Using the records below, please work out how many lines contain "looking"; answer with the number alone.

Entries taken from a collection:
^^^^^^^^

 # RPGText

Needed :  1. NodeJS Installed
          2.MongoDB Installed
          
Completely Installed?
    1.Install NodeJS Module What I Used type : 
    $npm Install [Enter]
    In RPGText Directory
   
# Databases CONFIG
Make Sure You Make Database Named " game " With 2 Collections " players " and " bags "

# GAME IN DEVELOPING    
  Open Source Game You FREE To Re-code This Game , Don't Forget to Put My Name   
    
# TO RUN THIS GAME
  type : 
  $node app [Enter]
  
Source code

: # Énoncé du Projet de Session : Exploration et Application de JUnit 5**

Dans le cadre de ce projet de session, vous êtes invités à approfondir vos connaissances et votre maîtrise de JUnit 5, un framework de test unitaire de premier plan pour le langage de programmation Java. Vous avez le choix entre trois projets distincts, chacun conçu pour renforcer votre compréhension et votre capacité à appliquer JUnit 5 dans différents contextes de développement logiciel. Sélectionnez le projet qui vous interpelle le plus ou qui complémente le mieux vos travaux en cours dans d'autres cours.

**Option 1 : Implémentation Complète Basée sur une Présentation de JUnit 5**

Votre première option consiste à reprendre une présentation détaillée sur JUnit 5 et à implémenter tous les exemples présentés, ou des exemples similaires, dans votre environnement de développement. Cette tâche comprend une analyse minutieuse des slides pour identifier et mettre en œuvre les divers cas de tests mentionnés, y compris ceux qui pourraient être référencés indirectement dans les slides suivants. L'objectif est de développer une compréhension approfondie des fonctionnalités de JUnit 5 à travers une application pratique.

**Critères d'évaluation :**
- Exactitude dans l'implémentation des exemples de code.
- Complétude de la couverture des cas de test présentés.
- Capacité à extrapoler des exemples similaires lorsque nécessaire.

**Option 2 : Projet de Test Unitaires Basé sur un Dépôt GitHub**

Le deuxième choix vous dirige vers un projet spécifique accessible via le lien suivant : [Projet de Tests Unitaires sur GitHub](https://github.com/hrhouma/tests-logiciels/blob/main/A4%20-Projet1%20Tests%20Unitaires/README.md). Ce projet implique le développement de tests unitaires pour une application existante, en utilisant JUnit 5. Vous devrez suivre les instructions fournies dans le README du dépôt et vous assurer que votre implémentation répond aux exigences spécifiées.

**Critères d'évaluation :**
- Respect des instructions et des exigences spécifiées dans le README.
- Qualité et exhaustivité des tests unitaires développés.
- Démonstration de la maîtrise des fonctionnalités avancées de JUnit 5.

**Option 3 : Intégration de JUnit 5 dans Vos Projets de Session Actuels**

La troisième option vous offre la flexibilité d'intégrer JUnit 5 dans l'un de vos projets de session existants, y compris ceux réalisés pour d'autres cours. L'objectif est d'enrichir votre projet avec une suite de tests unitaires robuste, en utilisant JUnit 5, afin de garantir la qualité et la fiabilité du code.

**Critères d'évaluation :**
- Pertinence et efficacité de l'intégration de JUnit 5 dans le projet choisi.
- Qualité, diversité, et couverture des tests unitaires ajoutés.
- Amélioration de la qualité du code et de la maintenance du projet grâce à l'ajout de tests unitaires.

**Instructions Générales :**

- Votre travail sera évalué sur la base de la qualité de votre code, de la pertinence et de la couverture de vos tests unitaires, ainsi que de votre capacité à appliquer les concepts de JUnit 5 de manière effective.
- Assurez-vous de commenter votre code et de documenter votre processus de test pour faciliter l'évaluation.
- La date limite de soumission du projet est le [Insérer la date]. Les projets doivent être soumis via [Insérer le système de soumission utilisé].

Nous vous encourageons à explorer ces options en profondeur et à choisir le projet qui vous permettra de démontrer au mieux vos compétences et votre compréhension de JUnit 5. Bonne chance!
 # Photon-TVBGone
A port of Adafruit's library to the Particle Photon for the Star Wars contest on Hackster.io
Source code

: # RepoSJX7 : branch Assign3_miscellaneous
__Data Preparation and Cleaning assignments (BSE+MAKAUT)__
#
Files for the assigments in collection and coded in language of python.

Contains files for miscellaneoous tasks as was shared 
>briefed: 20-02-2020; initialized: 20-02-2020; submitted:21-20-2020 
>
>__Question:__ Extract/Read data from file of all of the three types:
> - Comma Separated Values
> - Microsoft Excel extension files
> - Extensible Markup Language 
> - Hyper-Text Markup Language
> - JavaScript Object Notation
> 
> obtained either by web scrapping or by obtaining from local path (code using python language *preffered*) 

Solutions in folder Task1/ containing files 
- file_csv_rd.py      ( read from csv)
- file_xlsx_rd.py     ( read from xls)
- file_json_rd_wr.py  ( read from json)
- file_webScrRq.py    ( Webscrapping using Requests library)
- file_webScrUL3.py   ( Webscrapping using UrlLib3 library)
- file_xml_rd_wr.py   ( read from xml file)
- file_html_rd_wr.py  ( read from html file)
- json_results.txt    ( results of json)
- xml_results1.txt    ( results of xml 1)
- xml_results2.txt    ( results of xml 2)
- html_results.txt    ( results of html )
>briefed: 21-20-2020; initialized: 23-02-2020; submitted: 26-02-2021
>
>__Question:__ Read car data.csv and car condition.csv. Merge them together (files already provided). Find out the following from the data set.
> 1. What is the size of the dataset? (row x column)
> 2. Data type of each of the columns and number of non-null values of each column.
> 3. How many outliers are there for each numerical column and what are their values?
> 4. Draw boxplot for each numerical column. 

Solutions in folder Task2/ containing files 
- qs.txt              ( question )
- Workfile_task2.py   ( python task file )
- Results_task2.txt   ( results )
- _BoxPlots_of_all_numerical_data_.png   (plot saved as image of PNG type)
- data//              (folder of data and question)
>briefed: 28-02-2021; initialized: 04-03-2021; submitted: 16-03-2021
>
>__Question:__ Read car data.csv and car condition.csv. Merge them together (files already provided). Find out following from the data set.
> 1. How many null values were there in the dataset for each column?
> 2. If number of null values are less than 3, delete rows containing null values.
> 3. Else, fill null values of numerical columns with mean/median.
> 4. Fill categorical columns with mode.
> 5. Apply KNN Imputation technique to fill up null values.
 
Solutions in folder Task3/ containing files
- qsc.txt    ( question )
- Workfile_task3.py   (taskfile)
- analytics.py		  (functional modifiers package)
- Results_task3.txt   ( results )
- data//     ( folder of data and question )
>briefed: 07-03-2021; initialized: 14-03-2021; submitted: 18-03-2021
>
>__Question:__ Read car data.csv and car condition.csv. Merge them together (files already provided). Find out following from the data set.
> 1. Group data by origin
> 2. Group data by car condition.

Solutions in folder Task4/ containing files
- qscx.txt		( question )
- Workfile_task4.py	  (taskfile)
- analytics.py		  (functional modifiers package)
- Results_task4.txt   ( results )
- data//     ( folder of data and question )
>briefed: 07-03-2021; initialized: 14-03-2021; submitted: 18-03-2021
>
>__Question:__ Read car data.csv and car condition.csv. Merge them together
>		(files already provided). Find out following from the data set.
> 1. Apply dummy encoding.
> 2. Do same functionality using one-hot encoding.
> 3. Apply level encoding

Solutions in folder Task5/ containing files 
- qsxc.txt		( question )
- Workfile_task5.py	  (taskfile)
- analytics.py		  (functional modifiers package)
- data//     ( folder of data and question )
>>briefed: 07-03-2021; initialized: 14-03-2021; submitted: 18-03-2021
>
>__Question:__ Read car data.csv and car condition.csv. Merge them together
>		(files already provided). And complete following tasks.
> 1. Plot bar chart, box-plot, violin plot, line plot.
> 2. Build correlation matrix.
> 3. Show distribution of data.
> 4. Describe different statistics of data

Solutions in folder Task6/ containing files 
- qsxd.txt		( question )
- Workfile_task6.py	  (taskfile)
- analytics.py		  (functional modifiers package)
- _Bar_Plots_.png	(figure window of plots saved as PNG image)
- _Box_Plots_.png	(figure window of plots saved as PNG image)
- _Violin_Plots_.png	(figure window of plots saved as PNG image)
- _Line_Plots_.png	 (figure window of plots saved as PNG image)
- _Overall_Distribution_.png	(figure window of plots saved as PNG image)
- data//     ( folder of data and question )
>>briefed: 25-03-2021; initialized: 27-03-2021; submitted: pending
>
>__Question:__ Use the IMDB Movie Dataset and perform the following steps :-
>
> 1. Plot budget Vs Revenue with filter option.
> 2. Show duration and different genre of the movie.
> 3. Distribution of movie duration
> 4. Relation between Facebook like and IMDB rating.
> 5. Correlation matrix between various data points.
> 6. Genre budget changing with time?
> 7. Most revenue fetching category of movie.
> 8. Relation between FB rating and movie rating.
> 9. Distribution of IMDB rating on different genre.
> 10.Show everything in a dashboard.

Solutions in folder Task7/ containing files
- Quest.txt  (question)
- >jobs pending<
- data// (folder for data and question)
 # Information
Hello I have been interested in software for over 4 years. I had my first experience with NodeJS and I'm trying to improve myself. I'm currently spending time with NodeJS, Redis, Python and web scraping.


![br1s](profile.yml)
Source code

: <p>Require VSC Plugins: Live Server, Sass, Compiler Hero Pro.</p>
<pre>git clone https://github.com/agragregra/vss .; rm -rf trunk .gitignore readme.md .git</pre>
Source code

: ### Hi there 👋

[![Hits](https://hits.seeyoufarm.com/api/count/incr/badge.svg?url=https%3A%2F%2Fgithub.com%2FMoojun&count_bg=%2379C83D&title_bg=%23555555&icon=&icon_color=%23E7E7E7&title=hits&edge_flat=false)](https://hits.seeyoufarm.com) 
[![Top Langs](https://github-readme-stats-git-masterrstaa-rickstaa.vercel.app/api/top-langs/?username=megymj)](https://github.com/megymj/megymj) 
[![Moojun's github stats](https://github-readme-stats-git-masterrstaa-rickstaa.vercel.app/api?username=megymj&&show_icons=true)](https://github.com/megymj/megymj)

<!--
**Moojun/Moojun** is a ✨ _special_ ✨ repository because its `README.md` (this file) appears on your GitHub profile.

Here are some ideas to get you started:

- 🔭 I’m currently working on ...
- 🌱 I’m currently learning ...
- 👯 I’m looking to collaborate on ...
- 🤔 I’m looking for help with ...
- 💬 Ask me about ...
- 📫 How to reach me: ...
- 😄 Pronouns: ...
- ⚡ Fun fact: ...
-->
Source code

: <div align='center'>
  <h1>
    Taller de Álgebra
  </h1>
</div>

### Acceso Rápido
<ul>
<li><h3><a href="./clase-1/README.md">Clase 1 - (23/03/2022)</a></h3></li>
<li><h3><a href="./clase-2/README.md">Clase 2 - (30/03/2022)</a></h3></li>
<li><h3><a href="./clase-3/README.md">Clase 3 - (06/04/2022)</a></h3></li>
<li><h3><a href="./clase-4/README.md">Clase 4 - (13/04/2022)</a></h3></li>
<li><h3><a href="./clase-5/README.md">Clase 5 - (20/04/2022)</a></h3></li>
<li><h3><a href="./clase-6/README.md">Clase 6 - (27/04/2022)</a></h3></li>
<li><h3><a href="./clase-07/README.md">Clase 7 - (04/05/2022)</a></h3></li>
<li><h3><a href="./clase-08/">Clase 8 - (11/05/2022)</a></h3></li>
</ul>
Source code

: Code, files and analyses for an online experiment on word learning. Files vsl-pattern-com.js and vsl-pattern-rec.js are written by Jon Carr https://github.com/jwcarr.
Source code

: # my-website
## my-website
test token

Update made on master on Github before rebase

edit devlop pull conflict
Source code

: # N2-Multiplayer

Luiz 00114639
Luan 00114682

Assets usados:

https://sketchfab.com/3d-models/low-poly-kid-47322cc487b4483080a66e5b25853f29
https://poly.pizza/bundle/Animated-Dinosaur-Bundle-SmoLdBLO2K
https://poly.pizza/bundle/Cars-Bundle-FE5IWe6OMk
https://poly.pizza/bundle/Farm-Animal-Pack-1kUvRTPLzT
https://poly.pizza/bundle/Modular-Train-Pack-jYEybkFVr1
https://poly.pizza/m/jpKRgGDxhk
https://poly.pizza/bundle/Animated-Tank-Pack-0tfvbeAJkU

^^^^^^^^

**FINAL ANSWER**
2